Term independent of $x$: $-30 + 3 = -27$.

DSE Practice 5. Prove that the sum of all binomial coefficients $\binom{n}{0} + \binom{n}{1} + \cdots + \binom{n}{n} = 2^n$.

Solution

Consider $(1 + 1)^n$. By the binomial theorem:

$(1 + 1)^n = \sum_{k=0}^{n} \binom{n}{k} 1^{n-k} \cdot 1^k = \sum_{k=0}^{n} \binom{n}{k}$

Therefore:

$\sum_{k=0}^{n} \binom{n}{k} = 2^n \qed$

DSE Practice 6. A password consists of 4 characters. Each character is a letter (A to Z) or a digit (0 to 9). How many passwords contain at least one digit and at least one letter, if characters may be repeated?

Solution

Total passwords (with repetition): $36^4 = 1679616$.

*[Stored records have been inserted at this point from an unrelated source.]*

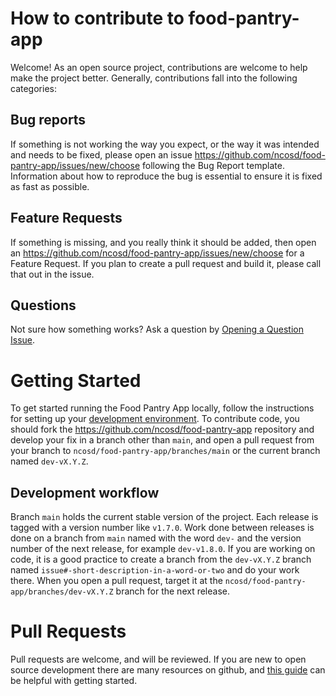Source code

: # How to contribute to food-pantry-app

Welcome!  As an open source project, contributions are welcome to help make the project better.  Generally, contributions fall into the following categories:

## Bug reports
If something is not working the way you expect, or the way it was intended and needs to be fixed, please open an issue https://github.com/ncosd/food-pantry-app/issues/new/choose following the Bug Report template.   Information about how to reproduce the bug is essential to ensure it is fixed as fast as possible.

## Feature Requests
If something is missing, and you really think it should be added, then open an https://github.com/ncosd/food-pantry-app/issues/new/choose for a Feature Request.  If you plan to create a pull request and build it, please call that out in the issue.

## Questions
Not sure how something works?  Ask a question by [Opening a Question Issue](https://github.com/ncosd/food-pantry-app/issues/new/choose).

# Getting Started
To get started running the Food Pantry App locally, follow the instructions for setting up your [development environment](https://github.com/ncosd/food-pantry-app?tab=readme-ov-file#developing).   To contribute code, you should fork the https://github.com/ncosd/food-pantry-app repository and develop your fix in a branch other than `main`, and open a pull request from your branch to `ncosd/food-pantry-app/branches/main` or the current branch named `dev-vX.Y.Z`.

## Development workflow
Branch `main` holds the current stable version of the project.   Each release is tagged with a version number like `v1.7.0`.  Work done between releases is done on a branch from `main` named with the word `dev-` and the version number of the next release, for example `dev-v1.8.0`.  If you are working on code, it is a good practice to create a branch from the `dev-vX.Y.Z` branch named `issue#-short-description-in-a-word-or-two` and do your work there.  When you open a pull request, target it at the `ncosd/food-pantry-app/branches/dev-vX.Y.Z` branch for the next release.

# Pull Requests
Pull requests are welcome, and will be reviewed.   If you are new to open source development there are many resources on github, and [this guide](https://github.com/freeCodeCamp/how-to-contribute-to-open-source) can be helpful with getting started.
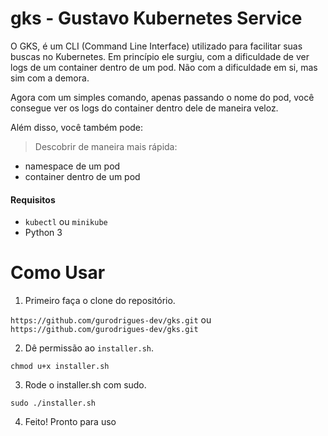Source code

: # gks - Gustavo Kubernetes Service

O GKS, é um CLI (Command Line Interface) utilizado para facilitar suas buscas no Kubernetes. Em princípio ele surgiu, com a dificuldade de ver logs de um container dentro de um pod. Não com a dificuldade em si, mas sim com a demora.

Agora com um simples comando, apenas passando o nome do pod, você consegue ver os logs do container dentro dele de maneira veloz.

Além disso, você também pode:

> Descobrir de maneira mais rápida:

- namespace de um pod
- container dentro de um pod

#### Requisitos

- `kubectl` ou `minikube`
- Python 3

# Como Usar

1. Primeiro faça o clone do repositório.

`https://github.com/gurodrigues-dev/gks.git` ou `https://github.com/gurodrigues-dev/gks.git` 

2. Dê permissão ao `installer.sh`.

`chmod u+x installer.sh`

3. Rode o installer.sh com sudo.

`sudo ./installer.sh`

4. Feito! Pronto para uso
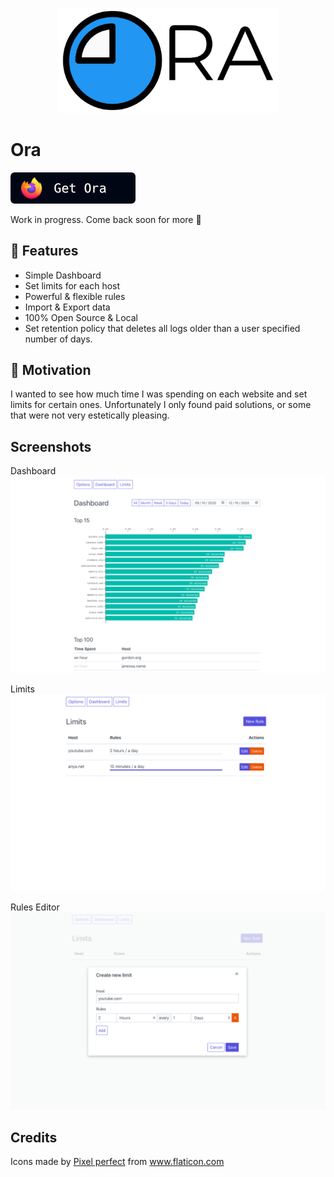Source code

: <p align="center">
  <img width="70%" src="./store/written.png" alt="logo" />
</p>

# Ora

[![Download](./store/download_ff.png)](https://addons.mozilla.org/en-US/firefox/addon/ora-tracker/)

Work in progress. Come back soon for more 🚀

## 🌈 Features

- Simple Dashboard
- Set limits for each host
- Powerful & flexible rules
- Import & Export data
- 100% Open Source & Local
- Set retention policy that deletes all logs older than a user specified number of days.

## 🤔 Motivation

I wanted to see how much time I was spending on each website and set limits for certain ones.
Unfortunately I only found paid solutions, or some that were not very estetically pleasing.

## Screenshots

Dashboard
![Dashboard](./store/a.png)

Limits
![Limits](./store/b.png)

Rules Editor
![Limit editor](./store/c.png)

## Credits

<div>Icons made by <a href="https://www.flaticon.com/authors/pixel-perfect" title="Pixel perfect">Pixel perfect</a> from <a href="https://www.flaticon.com/" title="Flaticon">www.flaticon.com</a></div>
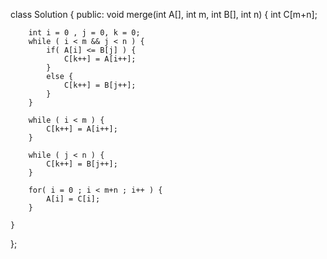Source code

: class Solution {
public:
    void merge(int A[], int m, int B[], int n) {
        int C[m+n];
        
        int i = 0 , j = 0, k = 0;
        while ( i < m && j < n ) {
            if( A[i] <= B[j] ) {
                C[k++] = A[i++];
            }
            else {
                C[k++] = B[j++];
            }
        }
        
        while ( i < m ) {
            C[k++] = A[i++];
        }
        
        while ( j < n ) {
            C[k++] = B[j++];
        }
        
        for( i = 0 ; i < m+n ; i++ ) {
            A[i] = C[i];
        }
        
    }
};
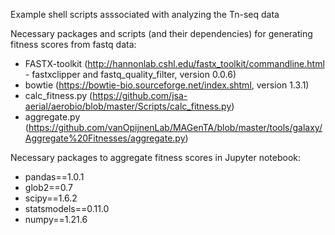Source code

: Example shell scripts asssociated with analyzing the Tn-seq data

Necessary packages and scripts (and their dependencies) for generating fitness scores from fastq data:
- FASTX-toolkit (http://hannonlab.cshl.edu/fastx_toolkit/commandline.html - fastxclipper and fastq_quality_filter, version 0.0.6)
- bowtie (https://bowtie-bio.sourceforge.net/index.shtml, version 1.3.1)
- calc_fitness.py (https://github.com/jsa-aerial/aerobio/blob/master/Scripts/calc_fitness.py)
- aggregate.py (https://github.com/vanOpijnenLab/MAGenTA/blob/master/tools/galaxy/Aggregate%20Fitnesses/aggregate.py)

Necessary packages to aggregate fitness scores in Jupyter notebook:
- pandas==1.0.1
- glob2==0.7
- scipy==1.6.2
- statsmodels==0.11.0
- numpy==1.21.6
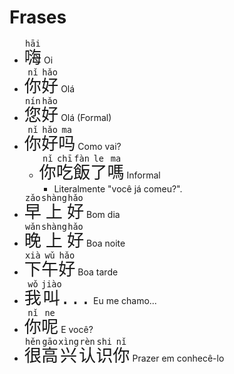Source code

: # Frases

-   <font size="6"><code><ruby>嗨<rt>hāi</rt></ruby></code></font> Oi
-   <font size="6"><code><ruby>你<rt>nǐ</rt>好<rt>hǎo</rt></ruby></code></font> Olá
-   <font size="6"><code><ruby>您<rt>nín</rt>好<rt>hǎo</rt></ruby></code></font> Olá (Formal)
-   <font size="6"><code><ruby>你<rt>nǐ</rt>好<rt>hǎo</rt>吗<rt>ma</rt></ruby></code></font> Como vai?
    -   <font size="6"><code><ruby>你<rt>nǐ</rt>吃<rt>chī</rt>飯<rt>fàn</rt>了<rt>le</rt>嗎<rt>ma</rt></ruby></code></font> Informal
        -   Literalmente "você já comeu?".
-   <font size="6"><code><ruby>早<rt>zǎo</rt>上<rt>shàng</rt>好<rt>hǎo</rt></ruby></code></font> Bom dia
-   <font size="6"><code><ruby>晚<rt>wǎn</rt>上<rt>shàng</rt>好<rt>hǎo</rt></ruby></code></font> Boa noite
-   <font size="6"><code><ruby>下<rt>xià</rt>午<rt>wǔ</rt>好<rt>hǎo</rt></ruby></code></font> Boa tarde
-   <font size="6"><code><ruby>我<rt>wǒ</rt>叫<rt>jiào</rt></ruby>...</code></font> Eu me chamo...
-   <font size="6"><code><ruby>你<rt>nǐ</rt>呢<rt>ne</rt></ruby></code></font> E você?
-   <font size="6"><code><ruby>很<rt>hěn</rt>高<rt>gāo</rt>兴<rt>xìng</rt>认<rt>rèn</rt>识<rt>shi</rt>你<rt>nǐ</rt></ruby></code></font> Prazer em conhecê-lo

All-letter passwords: $26^4 = 456976$.

All-digit passwords: $10^4 = 10000$.

Passwords with at least one digit and at least one letter:

$1679616 - 456976 - 10000 = 1212640$

DSE Practice 7. In how many ways can 12 students be divided into 3 groups of 4 to work on 3 different projects?

Solution

Choose 4 from 12 for Project 1: $\binom{12}{4} = 495$.

Choose 4 from remaining 8 for Project 2: $\binom{8}{4} = 70$.

The last 4 go to Project 3: $\binom{4}{4} = 1$.

$495 \times 70 \times 1 = 34650$

Note: we do NOT divide by $3!$ here because the projects are distinct (labelled), unlike the case of indistinguishable groups.